Task item - Please reproduce, exactly as given, the lines running from the start of the data to the line containing "- **対称操作**: ルール", inclusive, and omit the pictures.

Information provided -
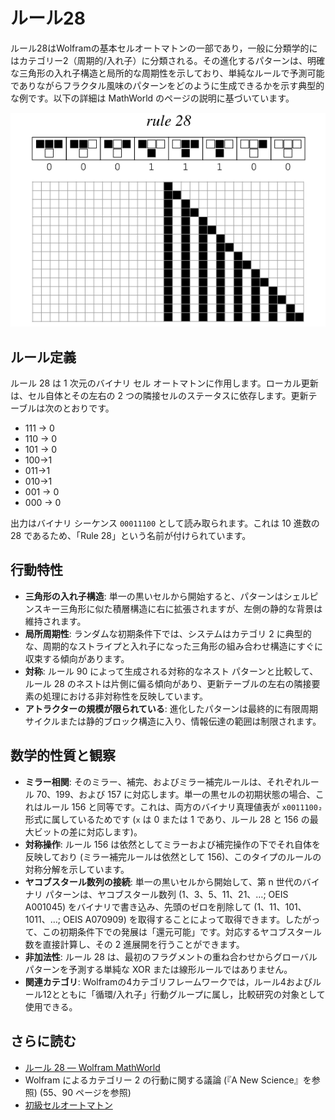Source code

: # ルール28

ルール28はWolframの基本セルオートマトンの一部であり，一般に分類学的にはカテゴリー2（周期的/入れ子）に分類される。その進化するパターンは、明確な三角形の入れ子構造と局所的な周期性を示しており、単純なルールで予測可能でありながらフラクタル風味のパターンをどのように生成できるかを示す典型的な例です。以下の詳細は MathWorld のページの説明に基づいています。

![代替テキスト](../../images/rule-28/image.png)

## ルール定義

ルール 28 は 1 次元のバイナリ セル オートマトンに作用します。ローカル更新は、セル自体とその左右の 2 つの隣接セルのステータスに依存します。更新テーブルは次のとおりです。

- 111 → 0
- 110 → 0
- 101 → 0
- 100→1
- 011→1
- 010→1
- 001 → 0
- 000 → 0

出力はバイナリ シーケンス `00011100` として読み取られます。これは 10 進数の 28 であるため、「Rule 28」という名前が付けられています。

## 行動特性

- **三角形の入れ子構造**: 単一の黒いセルから開始すると、パターンはシェルピンスキー三角形に似た積層構造に右に拡張されますが、左側の静的な背景は維持されます。
- **局所周期性**: ランダムな初期条件下では、システムはカテゴリ 2 に典型的な、周期的なストライプと入れ子になった三角形の組み合わせ構造にすぐに収束する傾向があります。
- **対称**: ルール 90 によって生成される対称的なネスト パターンと比較して、ルール 28 のネストは片側に偏る傾向があり、更新テーブルの左右の隣接要素の処理における非対称性を反映しています。
- **アトラクターの規模が限られている**: 進化したパターンは最終的に有限周期サイクルまたは静的ブロック構造に入り、情報伝達の範囲は制限されます。

## 数学的性質と観察

- **ミラー相関**: そのミラー、補完、およびミラー補完ルールは、それぞれルール 70、199、および 157 に対応します。単一の黒セルの初期状態の場合、これはルール 156 と同等です。これは、両方のバイナリ真理値表が `x0011100₂` 形式に属しているためです (`x` は 0 または 1 であり、ルール 28 と 156 の最大ビットの差に対応します)。
- **対称操作**: ルール 156 は依然としてミラーおよび補完操作の下でそれ自体を反映しており (ミラー補完ルールは依然として 156)、このタイプのルールの対称分解を示しています。
- **ヤコブスタール数列の接続**: 単一の黒いセルから開始して、第 n 世代のバイナリ パターンは、ヤコブスタール数列 (1、3、5、11、21、…; OEIS A001045) をバイナリで書き込み、先頭のゼロを削除して (1、11、101、1011、…; OEIS A070909) を取得することによって取得できます。したがって、この初期条件下での発展は「還元可能」です。対応するヤコブスタール数を直接計算し、その 2 進展開を行うことができます。
- **非加法性**: ルール 28 は、最初のフラグメントの重ね合わせからグローバル パターンを予測する単純な XOR または線形ルールではありません。
- **関連カテゴリ**: Wolframの4カテゴリフレームワークでは，ルール4およびルール12とともに「循環/入れ子」行動グループに属し，比較研究の対象として使用できる。

## さらに読む

- [ルール 28 — Wolfram MathWorld](https://mathworld.wolfram.com/Rule28.html)
- Wolfram によるカテゴリー 2 の行動に関する議論 (『A New Science』を参照) (55、90 ページを参照)
- [初級セルオートマトン](https://mathworld.wolfram.com/ElementaryCellularAutomaton.html)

Written reply -
Source code

: # ルール28

ルール28はWolframの基本セルオートマトンの一部であり，一般に分類学的にはカテゴリー2（周期的/入れ子）に分類される。その進化するパターンは、明確な三角形の入れ子構造と局所的な周期性を示しており、単純なルールで予測可能でありながらフラクタル風味のパターンをどのように生成できるかを示す典型的な例です。以下の詳細は MathWorld のページの説明に基づいています。

![代替テキスト](../../images/rule-28/image.png)

## ルール定義

ルール 28 は 1 次元のバイナリ セル オートマトンに作用します。ローカル更新は、セル自体とその左右の 2 つの隣接セルのステータスに依存します。更新テーブルは次のとおりです。

- 111 → 0
- 110 → 0
- 101 → 0
- 100→1
- 011→1
- 010→1
- 001 → 0
- 000 → 0

出力はバイナリ シーケンス `00011100` として読み取られます。これは 10 進数の 28 であるため、「Rule 28」という名前が付けられています。

## 行動特性

- **三角形の入れ子構造**: 単一の黒いセルから開始すると、パターンはシェルピンスキー三角形に似た積層構造に右に拡張されますが、左側の静的な背景は維持されます。
- **局所周期性**: ランダムな初期条件下では、システムはカテゴリ 2 に典型的な、周期的なストライプと入れ子になった三角形の組み合わせ構造にすぐに収束する傾向があります。
- **対称**: ルール 90 によって生成される対称的なネスト パターンと比較して、ルール 28 のネストは片側に偏る傾向があり、更新テーブルの左右の隣接要素の処理における非対称性を反映しています。
- **アトラクターの規模が限られている**: 進化したパターンは最終的に有限周期サイクルまたは静的ブロック構造に入り、情報伝達の範囲は制限されます。

## 数学的性質と観察

- **ミラー相関**: そのミラー、補完、およびミラー補完ルールは、それぞれルール 70、199、および 157 に対応します。単一の黒セルの初期状態の場合、これはルール 156 と同等です。これは、両方のバイナリ真理値表が `x0011100₂` 形式に属しているためです (`x` は 0 または 1 であり、ルール 28 と 156 の最大ビットの差に対応します)。
- **対称操作**: ルール 156 は依然としてミラーおよび補完操作の下でそれ自体を反映しており (ミラー補完ルールは依然として 156)、このタイプのルールの対称分解を示しています。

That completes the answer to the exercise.